As a practising communist, Hangal could not care less about which religion he was supposed to belong to and his idea of patriotism is most movingly narrated in his own words. Put in jail for communist political activities in newly independent Pakistan, Hangal and his mates resisted being deported to India when prisoners were being divided along religious lines. This was something that some other prisoners, who belonged to the RSS, could not understand. “But we had commitments to fulfil — we were involved in the trade union movement, cases were pending in court (for instance, the Karachi Tailoring Workers Union case), we had ties with the common people — and we could not leave them in the lurch. This was our idea of Matrabhoomi — real ties and concern for the people of one’s birthplace.”

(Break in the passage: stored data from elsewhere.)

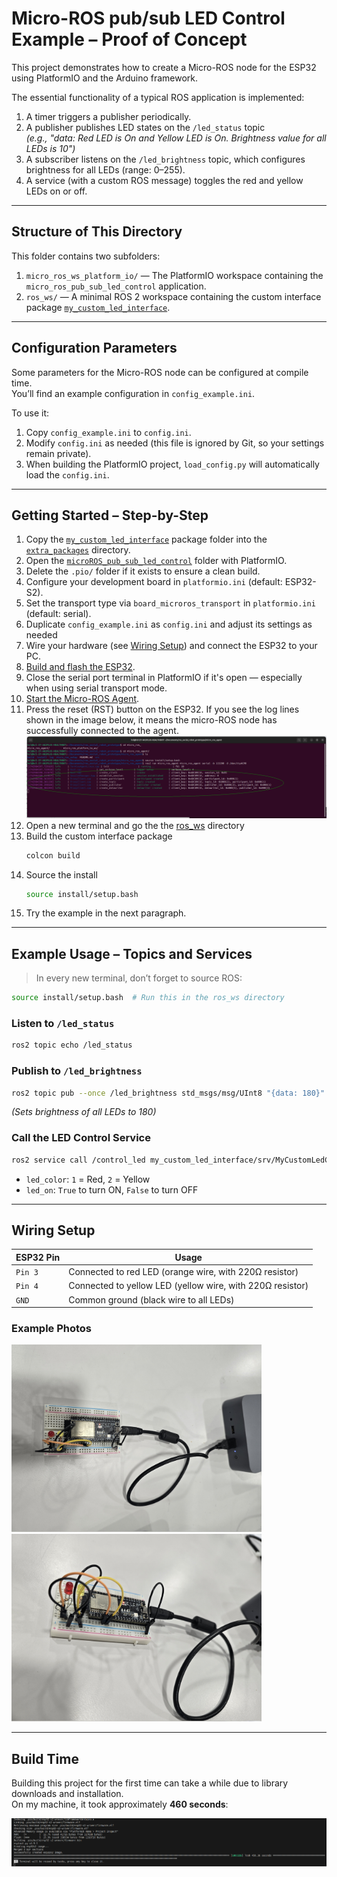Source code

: # Micro-ROS pub/sub LED Control Example – Proof of Concept

This project demonstrates how to create a Micro-ROS node for the ESP32 using PlatformIO and the Arduino framework.

The essential functionality of a typical ROS application is implemented:

1. A timer triggers a publisher periodically.
2. A publisher publishes LED states on the `/led_status` topic  
   _(e.g., "data: Red LED is On and Yellow LED is On. Brightness value for all LEDs is 10")_
3. A subscriber listens on the `/led_brightness` topic, which configures brightness for all LEDs (range: 0–255).
4. A service (with a custom ROS message) toggles the red and yellow LEDs on or off.

---

## Structure of This Directory

This folder contains two subfolders:

1. `micro_ros_ws_platform_io/` — The PlatformIO workspace containing the `micro_ros_pub_sub_led_control` application.
2. `ros_ws/` — A minimal ROS 2 workspace containing the custom interface package [`my_custom_led_interface`](./ros_ws/src/my_custom_led_interface/).

---

## Configuration Parameters

Some parameters for the Micro-ROS node can be configured at compile time.  
You’ll find an example configuration in `config_example.ini`.

To use it:

1. Copy `config_example.ini` to `config.ini`.
2. Modify `config.ini` as needed (this file is ignored by Git, so your settings remain private).
3. When building the PlatformIO project, `load_config.py` will automatically load the `config.ini`.

---

## Getting Started – Step-by-Step

1. Copy the [`my_custom_led_interface`](./ros_ws/src/my_custom_led_interface/) package folder into the [`extra_packages`](./micro_ros_ws_platform_io/microROS_pub_sub_led_control/extra_packages/) directory.
2. Open the [`microROS_pub_sub_led_control`](./micro_ros_ws_platform_io/microROS_pub_sub_led_control/) folder with PlatformIO.
3. Delete the `.pio/` folder if it exists to ensure a clean build.
4. Configure your development board in `platformio.ini` (default: ESP32-S2).
5. Set the transport type via `board_microros_transport` in `platformio.ini` (default: serial).
6. Duplicate `config_example.ini` as `config.ini` and adjust its settings as needed
7. Wire your hardware (see [Wiring Setup](#wiring-setup)) and connect the ESP32 to your PC.
8. [Build and flash the ESP32](../../README.md#adding-custom-messages-types-or-custom-micro-ros-packages-to-micro_ros_platformio).
9. Close the serial port terminal in PlatformIO if it's open — especially when using serial transport mode.
10. [Start the Micro-ROS Agent](../../micro_ros_agent/README.md#running-the-micro-ros-agent).
11. Press the reset (RST) button on the ESP32. If you see the log lines shown in the image below, it means the micro-ROS node has successfully connected to the agent.
![start_up_agent](../../images/start_up_agent.png)
12. Open a new terminal and go the the [ros_ws](./ros_ws/) directory
13. Build the custom interface package
    ```bash
    colcon build
    ```
14. Source the install 
    ```bash
    source install/setup.bash
    ```
15. Try the example in the next paragraph.

---

## Example Usage – Topics and Services

> In every new terminal, don’t forget to source ROS:

```bash
source install/setup.bash  # Run this in the ros_ws directory
```

### Listen to `/led_status`

```bash
ros2 topic echo /led_status
```

### Publish to `/led_brightness`

```bash
ros2 topic pub --once /led_brightness std_msgs/msg/UInt8 "{data: 180}"
```

_(Sets brightness of all LEDs to 180)_

### Call the LED Control Service

```bash
ros2 service call /control_led my_custom_led_interface/srv/MyCustomLedControl "{led_color: 2, led_on: True}"
```

- `led_color`: `1` = Red, `2` = Yellow  
- `led_on`: `True` to turn ON, `False` to turn OFF

---

## Wiring Setup

| ESP32 Pin | Usage |
|-----------|-------|
| `Pin 3`   | Connected to red LED (orange wire, with 220Ω resistor) |
| `Pin 4`   | Connected to yellow LED (yellow wire, with 220Ω resistor) |
| `GND`     | Common ground (black wire to all LEDs) |

### Example Photos

<img src="./Example_setup_1.jpg" alt="ESP32 setup 1" width="400" height="300"/>
<img src="./Example_setup_2.jpg" alt="ESP32 setup 2" width="400" height="300"/>

---

## Build Time

Building this project for the first time can take a while due to library downloads and installation.  
On my machine, it took approximately **460 seconds**:

![Build time](./build_time.png)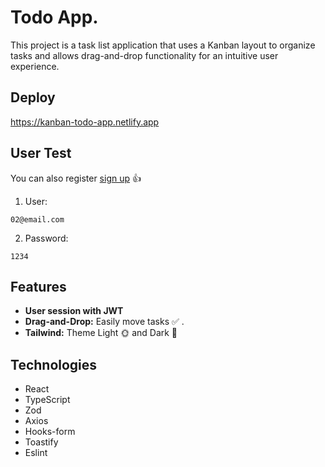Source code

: # Todo App.

This project is a task list application that uses a Kanban layout to organize tasks and allows drag-and-drop functionality for an intuitive user experience.

## Deploy

https://kanban-todo-app.netlify.app

## User Test

You can also register [sign up](https://kanban-todo-app.netlify.app/signup) 👍

1. User:

```
02@email.com
```

2. Password:

```
1234
```

## Features

- **User session with JWT**
- **Drag-and-Drop:** Easily move tasks ✅ .
- **Tailwind:** Theme Light 🌞 and Dark 🌚

## Technologies

- React
- TypeScript
- Zod
- Axios
- Hooks-form
- Toastify
- Eslint
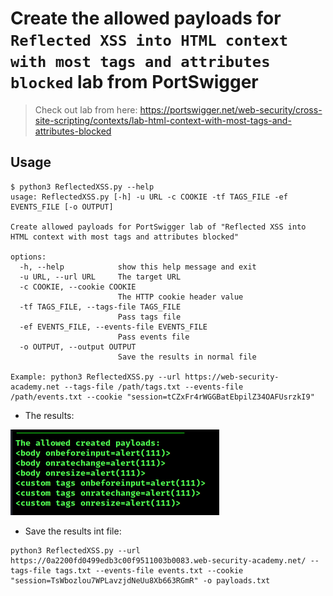 # Create the allowed payloads for `Reflected XSS into HTML context with most tags and attributes blocked` lab from PortSwigger
> Check out lab from here: https://portswigger.net/web-security/cross-site-scripting/contexts/lab-html-context-with-most-tags-and-attributes-blocked

## Usage
```console
$ python3 ReflectedXSS.py --help
usage: ReflectedXSS.py [-h] -u URL -c COOKIE -tf TAGS_FILE -ef EVENTS_FILE [-o OUTPUT]

Create allowed payloads for PortSwigger lab of "Reflected XSS into HTML context with most tags and attributes blocked"

options:
  -h, --help            show this help message and exit
  -u URL, --url URL     The target URL
  -c COOKIE, --cookie COOKIE
                        The HTTP cookie header value
  -tf TAGS_FILE, --tags-file TAGS_FILE
                        Pass tags file
  -ef EVENTS_FILE, --events-file EVENTS_FILE
                        Pass events file
  -o OUTPUT, --output OUTPUT
                        Save the results in normal file

Example: python3 ReflectedXSS.py --url https://web-security-academy.net --tags-file /path/tags.txt --events-file
/path/events.txt --cookie "session=tCZxFr4rWGGBatEbpilZ34OAFUsrzkI9"
```
- The results:

![Output.png](https://github.com/Sec0gh/python-scripts/blob/main/XSS/Reflected%20XSS/Output.png)

- Save the results int file:
```console
python3 ReflectedXSS.py --url https://0a2200fd0499edb3c00f9511003b0083.web-security-academy.net/ --tags-file tags.txt --events-file events.txt --cookie "session=TsWbozlou7WPLavzjdNeUu8Xb663RGmR" -o payloads.txt
```
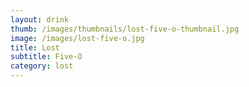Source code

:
 ```yaml
---
layout: drink
thumb: /images/thumbnails/lost-five-o-thumbnail.jpg
image: /images/lost-five-o.jpg
title: Lost
subtitle: Five-O
category: lost
---
```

Old comrades: At a protest with Shaukat Kaifi, the veteran theatre actress and activist
(who happens to be Shabana Azmi's mother)

AK Hangal did not know his date of birth, and when he gave an interview to a cine magazine early in his film career and was asked for a date, he laughingly suggested 26th January. The interview was being held in March so the editor asked for a date not so far away! “In that case, you may write 15th August, the day India was reborn”. They laughed, the date got published and the actor went on to receive wishes and bouquets from all over the country on his ‘birthday’ ever since. 

However, we do know that the Padma Bhushan awardee, who acted in more than 200 films, was born in 1917 and would have been a hundred years old this year. Perhaps we can begin the celebrations by editing the Wikipedia entry on Sholay before the 15th of August?